Plain-text document sources
* * *

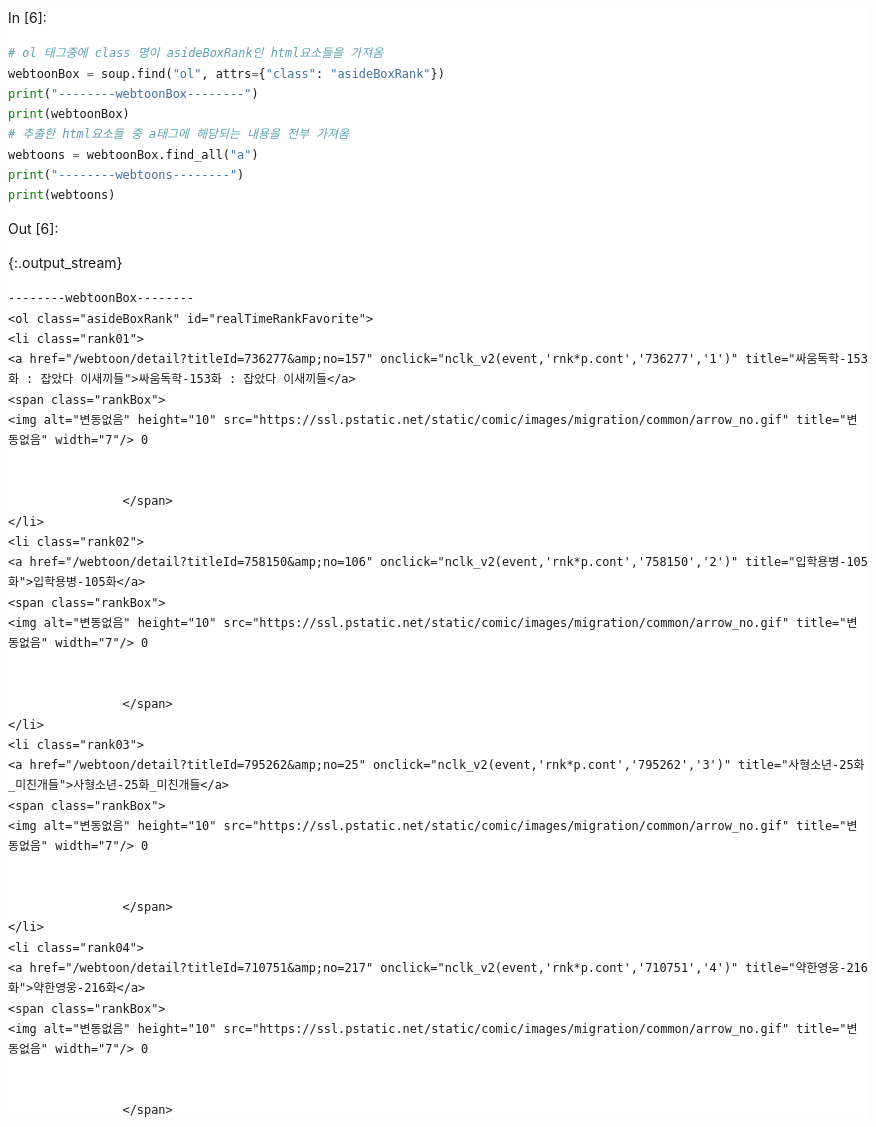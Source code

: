 <div class="in_prompt">
In&nbsp;[6]:
</div>

<div class="input_area" markdown="1">

```python
# ol 태그중에 class 명이 asideBoxRank인 html요소들을 가져옴
webtoonBox = soup.find("ol", attrs={"class": "asideBoxRank"})
print("--------webtoonBox--------")
print(webtoonBox)
# 추출한 html요소들 중 a태그에 해당되는 내용을 전부 가져옴
webtoons = webtoonBox.find_all("a")
print("--------webtoons--------")
print(webtoons)
```

</div>

<div class="output_prompt">
Out&nbsp;[6]:
</div>

{:.output_stream}

```
--------webtoonBox--------
<ol class="asideBoxRank" id="realTimeRankFavorite">
<li class="rank01">
<a href="/webtoon/detail?titleId=736277&amp;no=157" onclick="nclk_v2(event,'rnk*p.cont','736277','1')" title="싸움독학-153화 : 잡았다 이새끼들">싸움독학-153화 : 잡았다 이새끼들</a>
<span class="rankBox">
<img alt="변동없음" height="10" src="https://ssl.pstatic.net/static/comic/images/migration/common/arrow_no.gif" title="변동없음" width="7"/> 0
						
					
				</span>
</li>
<li class="rank02">
<a href="/webtoon/detail?titleId=758150&amp;no=106" onclick="nclk_v2(event,'rnk*p.cont','758150','2')" title="입학용병-105화">입학용병-105화</a>
<span class="rankBox">
<img alt="변동없음" height="10" src="https://ssl.pstatic.net/static/comic/images/migration/common/arrow_no.gif" title="변동없음" width="7"/> 0
						
					
				</span>
</li>
<li class="rank03">
<a href="/webtoon/detail?titleId=795262&amp;no=25" onclick="nclk_v2(event,'rnk*p.cont','795262','3')" title="사형소년-25화_미친개들">사형소년-25화_미친개들</a>
<span class="rankBox">
<img alt="변동없음" height="10" src="https://ssl.pstatic.net/static/comic/images/migration/common/arrow_no.gif" title="변동없음" width="7"/> 0
						
					
				</span>
</li>
<li class="rank04">
<a href="/webtoon/detail?titleId=710751&amp;no=217" onclick="nclk_v2(event,'rnk*p.cont','710751','4')" title="약한영웅-216화">약한영웅-216화</a>
<span class="rankBox">
<img alt="변동없음" height="10" src="https://ssl.pstatic.net/static/comic/images/migration/common/arrow_no.gif" title="변동없음" width="7"/> 0
						
					
				</span>
```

* * *

EXERCISE AIM
Write out the records above exactly as they appear, leaving out any pictures.

REPLY
Source code

: <div class="in_prompt">
In&nbsp;[6]:
</div>

<div class="input_area" markdown="1">

```python
# ol 태그중에 class 명이 asideBoxRank인 html요소들을 가져옴
webtoonBox = soup.find("ol", attrs={"class": "asideBoxRank"})
print("--------webtoonBox--------")
print(webtoonBox)
# 추출한 html요소들 중 a태그에 해당되는 내용을 전부 가져옴
webtoons = webtoonBox.find_all("a")
print("--------webtoons--------")
print(webtoons)
```

</div>

<div class="output_prompt">
Out&nbsp;[6]:
</div>

{:.output_stream}

```
--------webtoonBox--------
<ol class="asideBoxRank" id="realTimeRankFavorite">
<li class="rank01">
<a href="/webtoon/detail?titleId=736277&amp;no=157" onclick="nclk_v2(event,'rnk*p.cont','736277','1')" title="싸움독학-153화 : 잡았다 이새끼들">싸움독학-153화 : 잡았다 이새끼들</a>
<span class="rankBox">
<img alt="변동없음" height="10" src="https://ssl.pstatic.net/static/comic/images/migration/common/arrow_no.gif" title="변동없음" width="7"/> 0
						
					
				</span>
</li>
<li class="rank02">
<a href="/webtoon/detail?titleId=758150&amp;no=106" onclick="nclk_v2(event,'rnk*p.cont','758150','2')" title="입학용병-105화">입학용병-105화</a>
<span class="rankBox">
<img alt="변동없음" height="10" src="https://ssl.pstatic.net/static/comic/images/migration/common/arrow_no.gif" title="변동없음" width="7"/> 0
						
					
				</span>
</li>
<li class="rank03">
<a href="/webtoon/detail?titleId=795262&amp;no=25" onclick="nclk_v2(event,'rnk*p.cont','795262','3')" title="사형소년-25화_미친개들">사형소년-25화_미친개들</a>
<span class="rankBox">
<img alt="변동없음" height="10" src="https://ssl.pstatic.net/static/comic/images/migration/common/arrow_no.gif" title="변동없음" width="7"/> 0
						
					
				</span>
</li>
<li class="rank04">
<a href="/webtoon/detail?titleId=710751&amp;no=217" onclick="nclk_v2(event,'rnk*p.cont','710751','4')" title="약한영웅-216화">약한영웅-216화</a>
<span class="rankBox">
<img alt="변동없음" height="10" src="https://ssl.pstatic.net/static/comic/images/migration/common/arrow_no.gif" title="변동없음" width="7"/> 0
						
					
				</span>
```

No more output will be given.